1. Game 7 of the 1960 World Series
This DVD is the hottest baseball release of the year. The original prints were thought to have been lost until recently, when they were found in the basement of Bing Crosby (where else?). Not only does this feature the greatest home run in World Series history, but the game itself is fantastic. Look for Yogi Berra playing left field, no strikeouts (only WS game without a K), and a young Roberto Clemente in right. Bob Prince's radio track is included as an option.
2. Tickets to Cleveland Stadium, January 2, 2011
A loss to Buffalo helped, but the Browns need to get mashed by the lowly Bungles and evil Ravens for fan interest to lower the price on these seats. Otherwise, we're banking on fierce Lake Erie weather and some help from Santa to get into this one. It's not Winter Classic hopeless, so keep it on the list for now.
3. iPod Shuffle
Infrequent-reader Mel tells us that this is a great product. Ask for it in Black & Gold for best results.

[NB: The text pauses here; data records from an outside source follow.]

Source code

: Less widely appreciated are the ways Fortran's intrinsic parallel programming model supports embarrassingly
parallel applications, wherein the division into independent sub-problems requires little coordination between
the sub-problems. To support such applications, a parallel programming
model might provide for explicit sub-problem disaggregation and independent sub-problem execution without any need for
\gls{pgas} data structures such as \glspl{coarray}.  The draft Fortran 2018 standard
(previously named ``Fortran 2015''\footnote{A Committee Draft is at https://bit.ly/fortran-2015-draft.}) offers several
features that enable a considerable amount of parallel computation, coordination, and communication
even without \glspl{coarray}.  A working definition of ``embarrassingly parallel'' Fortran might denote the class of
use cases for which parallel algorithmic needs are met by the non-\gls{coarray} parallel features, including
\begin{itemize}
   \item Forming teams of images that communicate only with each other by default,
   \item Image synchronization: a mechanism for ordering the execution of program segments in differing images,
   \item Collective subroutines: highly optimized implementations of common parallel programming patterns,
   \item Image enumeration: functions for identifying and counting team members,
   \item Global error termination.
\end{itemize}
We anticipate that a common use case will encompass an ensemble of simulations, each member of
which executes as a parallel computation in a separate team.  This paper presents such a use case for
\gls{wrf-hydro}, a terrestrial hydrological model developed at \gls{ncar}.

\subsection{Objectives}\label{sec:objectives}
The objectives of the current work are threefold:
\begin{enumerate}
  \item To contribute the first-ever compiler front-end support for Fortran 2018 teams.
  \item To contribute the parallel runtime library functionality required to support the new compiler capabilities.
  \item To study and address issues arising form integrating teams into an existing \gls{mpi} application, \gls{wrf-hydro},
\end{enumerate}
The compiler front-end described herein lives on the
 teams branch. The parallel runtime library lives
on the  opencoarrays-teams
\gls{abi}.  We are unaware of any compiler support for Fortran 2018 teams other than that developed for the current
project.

4. Penn Brewery gift certificate
Says: I know you like beer and this is classier than me giving you cash.
5. Big Ben's Beef Jerky
This has reached the status of collector's item.
6. Steelers' snuggie
Wish it was made entirely out of Terrible Towels, but then again, fleece is warmer than terrycloth.
7. a baseball-reference.com sponsorship
Don't want to be bothered by a bunch of Nicaraguan farmers sending you postcards about how great the heifer is? Still want your friends to give to a good cause in your name? Have them take out a year-long sponsorship of some horrible Pirate alum, and post on the page that he was your favorite. Recommendations: Jason Christiansen ($10); Emil Brown ($10); the entire 1998 roster ($15).
8. Hasbro Nerf N Sports VORTEX
It's nine bucks, there is no shame in asking anyone in your life to get you one of these for Christmas. Also: it whistles.
9. Tickets to the Pro Football Hall of Fame
Canton is like an hour away from Pittsburgh, the tickets are $20 or so, and it's high time you paid your respects to the game's greats. Get someone you want to go with to give you a pair. Then take Nils.
Kickball is right around the corner, people. And this isn't going to be another summer of chunkity ass failure. FUCKING WIN.